Closed Feedback Loops
Advocacy and engagement with the government following feedback generated on the PAT portal were crucial in ensuring government involvement in the SCEAP project, especially at the state healthcare level (SPHCDA). In September 2023, the first state convening meeting held across the five implementing states provided an avenue for all stakeholders to assess their states’ performance (using the health indicators profiled on the portal), discuss their challenges, and dialogue on the next steps. A quarterly progress report is shared with the ES of the respective implementing state, providing an opportunity for government stakeholders, development partners, and other critical stakeholders to be abreast of the reality of PHC service delivery at the grassroots level.

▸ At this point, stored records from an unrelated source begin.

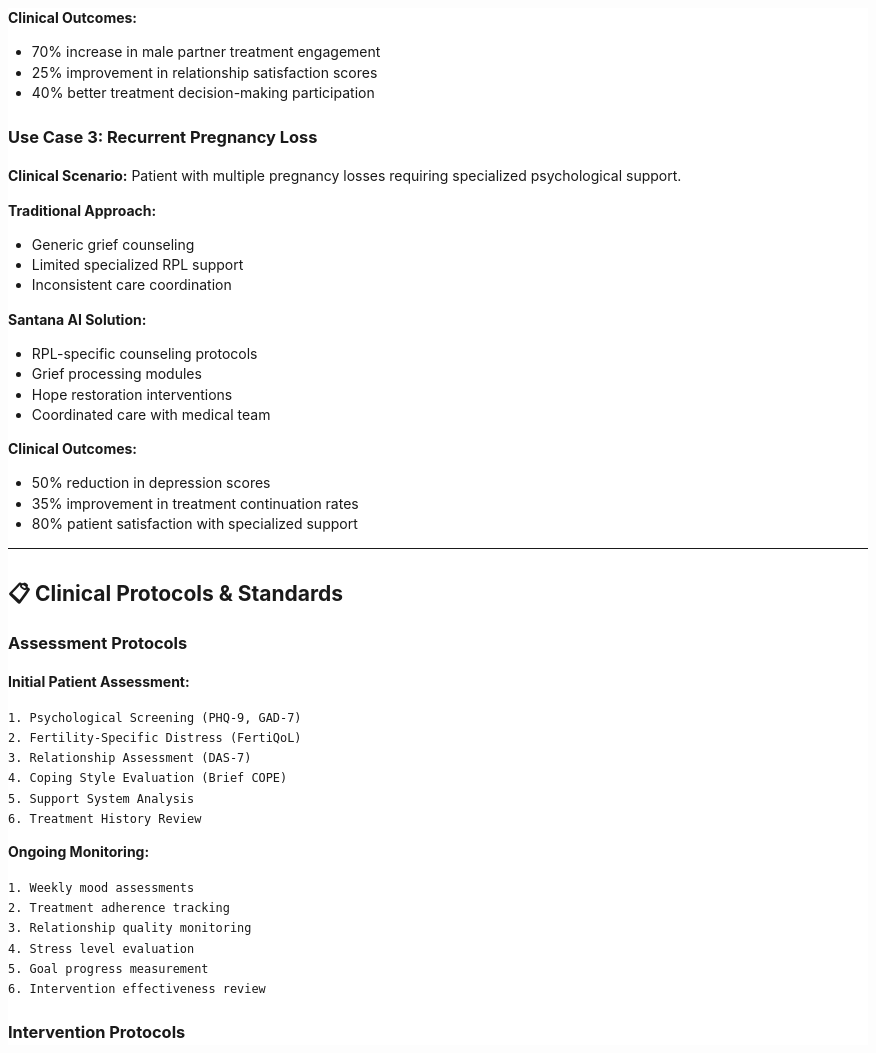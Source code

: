 **Clinical Outcomes:**
- 70% increase in male partner treatment engagement
- 25% improvement in relationship satisfaction scores
- 40% better treatment decision-making participation

### **Use Case 3: Recurrent Pregnancy Loss**

**Clinical Scenario:**
Patient with multiple pregnancy losses requiring specialized psychological support.

**Traditional Approach:**
- Generic grief counseling
- Limited specialized RPL support
- Inconsistent care coordination

**Santana AI Solution:**
- RPL-specific counseling protocols
- Grief processing modules
- Hope restoration interventions
- Coordinated care with medical team

**Clinical Outcomes:**
- 50% reduction in depression scores
- 35% improvement in treatment continuation rates
- 80% patient satisfaction with specialized support

---

## 📋 **Clinical Protocols & Standards**

### **Assessment Protocols**

**Initial Patient Assessment:**
```
1. Psychological Screening (PHQ-9, GAD-7)
2. Fertility-Specific Distress (FertiQoL)
3. Relationship Assessment (DAS-7)
4. Coping Style Evaluation (Brief COPE)
5. Support System Analysis
6. Treatment History Review
```

**Ongoing Monitoring:**
```
1. Weekly mood assessments
2. Treatment adherence tracking
3. Relationship quality monitoring
4. Stress level evaluation
5. Goal progress measurement
6. Intervention effectiveness review
```

### **Intervention Protocols**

The SECAP project also recorded engagement at the community level involving the key stakeholders (WDCs and facility representatives with a high emphasis on gender inclusion, PLWDs, and the vulnerable population). This has resulted in activation and coordination between the already established community stakeholders and the government. This act of communication has witnessed additional manpower in some facilities in Gombe, Kaduna, and Yobe State, respectively, while addressing security challenges in Kaduna and Niger State.
The Way Forward
The SCEAP project has managed to create an active link between the communities and stakeholders, facilitating a system where issues are promptly identified and addressed. The findings from the project are ongoing to improve the standard of healthcare in these areas, and the need for continued investment is crucial to its sustainability.
As part of the measures to ensure Universal Health Coverage (UHC), the collaborative efforts between government stakeholders, the community, and civic society play a crucial role in strengthening the primary healthcare system. Community participation tailored towards sensitization and advocacy is the key to ownership at the grassroots level. Using the responses generated on the PAT Tracka Platform for sensitization, advocacy, and engagement at the community and government levels (LGAs and state levels), especially regarding the state of the infrastructure and human resources, are the next steps to engage the government actively.
While the SCEAP project has shown promising results, additional support is needed to raise awareness and increase the number of health workers while developing a reward system to encourage the health staff and maximize the positive impact on community engagement and healthcare outcomes.